OTOH, breakthroughs have often come by lone inventors satisfying the "Mother of Invention":
necessity.
I personally am much more a little like
Michael Faraday, than I am even remotely like
James Clerk Maxwell. Faraday was the final great Natural Philosopher in the Western Tradition, while Maxwell was very much cut from the modern scientific cloth. While Maxwell is greatly lauded by mathematicians, the simple fact is that Faraday invented the electric motor, and did much else important work in the field
:^) without using maths at all.
I'm sure most honest-to-goodness AI researchers would likely scoff at the simplistic notions laid out within
RW Atashi thus far.
>
OTOH as you touch on, we're likely to succeed
primarily by tackling things from the ground up. Breaking down various AI concerns into a highly-specified set of sub-modules, with plenty of tagging done by men, is reasonably likely to produce more rapid (if more narrow) general-use "Robowaifu Brain" results
that will run very fast on hobbyist SBCs. At least that's my studied opinion on the matter.

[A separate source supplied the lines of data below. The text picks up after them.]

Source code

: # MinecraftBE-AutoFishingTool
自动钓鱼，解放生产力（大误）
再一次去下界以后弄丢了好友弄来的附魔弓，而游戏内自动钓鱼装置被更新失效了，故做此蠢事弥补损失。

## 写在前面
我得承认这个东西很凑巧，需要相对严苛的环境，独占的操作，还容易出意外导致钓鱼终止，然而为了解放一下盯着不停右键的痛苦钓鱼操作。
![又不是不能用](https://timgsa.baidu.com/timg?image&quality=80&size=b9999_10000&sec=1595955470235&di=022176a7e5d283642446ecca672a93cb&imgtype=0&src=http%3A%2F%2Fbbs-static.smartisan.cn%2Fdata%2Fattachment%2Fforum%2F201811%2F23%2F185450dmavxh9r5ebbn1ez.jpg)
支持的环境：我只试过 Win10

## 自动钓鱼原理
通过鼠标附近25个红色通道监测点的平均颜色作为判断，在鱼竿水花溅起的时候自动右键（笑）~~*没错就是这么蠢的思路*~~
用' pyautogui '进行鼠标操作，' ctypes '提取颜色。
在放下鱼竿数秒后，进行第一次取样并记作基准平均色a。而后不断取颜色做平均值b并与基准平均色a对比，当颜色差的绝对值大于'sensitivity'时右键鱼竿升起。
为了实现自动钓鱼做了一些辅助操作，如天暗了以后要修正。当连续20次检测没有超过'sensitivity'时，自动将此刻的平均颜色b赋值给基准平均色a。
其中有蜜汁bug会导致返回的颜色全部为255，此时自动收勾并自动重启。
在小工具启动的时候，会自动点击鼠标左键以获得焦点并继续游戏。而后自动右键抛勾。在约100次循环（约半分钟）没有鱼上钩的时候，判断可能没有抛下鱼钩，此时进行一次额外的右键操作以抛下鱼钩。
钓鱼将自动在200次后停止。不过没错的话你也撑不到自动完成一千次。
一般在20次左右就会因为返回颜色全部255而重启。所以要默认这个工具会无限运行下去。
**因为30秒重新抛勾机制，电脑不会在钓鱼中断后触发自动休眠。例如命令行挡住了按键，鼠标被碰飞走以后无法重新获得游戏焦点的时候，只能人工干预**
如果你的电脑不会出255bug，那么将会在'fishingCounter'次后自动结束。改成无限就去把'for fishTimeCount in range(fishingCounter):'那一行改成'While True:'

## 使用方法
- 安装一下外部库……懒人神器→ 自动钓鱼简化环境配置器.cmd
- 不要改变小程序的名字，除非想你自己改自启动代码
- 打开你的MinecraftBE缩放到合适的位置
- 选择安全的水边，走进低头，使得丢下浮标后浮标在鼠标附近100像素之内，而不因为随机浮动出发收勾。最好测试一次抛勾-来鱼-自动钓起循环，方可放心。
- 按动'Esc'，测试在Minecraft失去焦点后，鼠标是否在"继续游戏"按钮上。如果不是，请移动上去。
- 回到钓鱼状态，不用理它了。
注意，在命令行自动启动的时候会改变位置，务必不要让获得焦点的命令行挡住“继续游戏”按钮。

Regardless, we'll need to work together as a group to have a reasonable hope at succeeding with this endeavor. Everyone's input counts. We will already be working towards this yuge problem within the
RW Foundations library itself over the years AllieDev. If you have specific ideas or requests please do let me know! Same for every anon here as well. :^)
>Do you have any ideas for that and any sensors or computer components we may need Chobitsu?
Well, I've made some of my points for this area when I started our
RW-OS thread roughly 2.5 years ago (
>>201). While I've kind of expanded my views since then (primarily due to more and more narrowly-focused hardware being brought to market), in general I still feel just about the same way today.
Having mission-critical-style, redundant, fail-over, computation cores tucked safely away inside a robowaifu's
breadbox is still the right way to go. After all, this is a highly safety-critical domain we're inventing here as we go along. Fortunately, we don't have to make such investments
small as they are, relatively before proving out some of our basic ideas using lower-end, less-expensive approaches.
So, I'd say having a
Beaglebone Blue or two (
>>7824) would be a good starting point Anon. They're fairly powerful for the size & cost, and this variant has lots of robowaifu-beneficial additions we can capitalize on as well. Later on we can explore the
Beowulf clusters, multi-computing, etc.
For her eyes, I'd suggest starting off with a pair of
Jevois cams (just the small ones,
>>1110) since they can offload much of the visual computing problem directly onboard.
Cheers.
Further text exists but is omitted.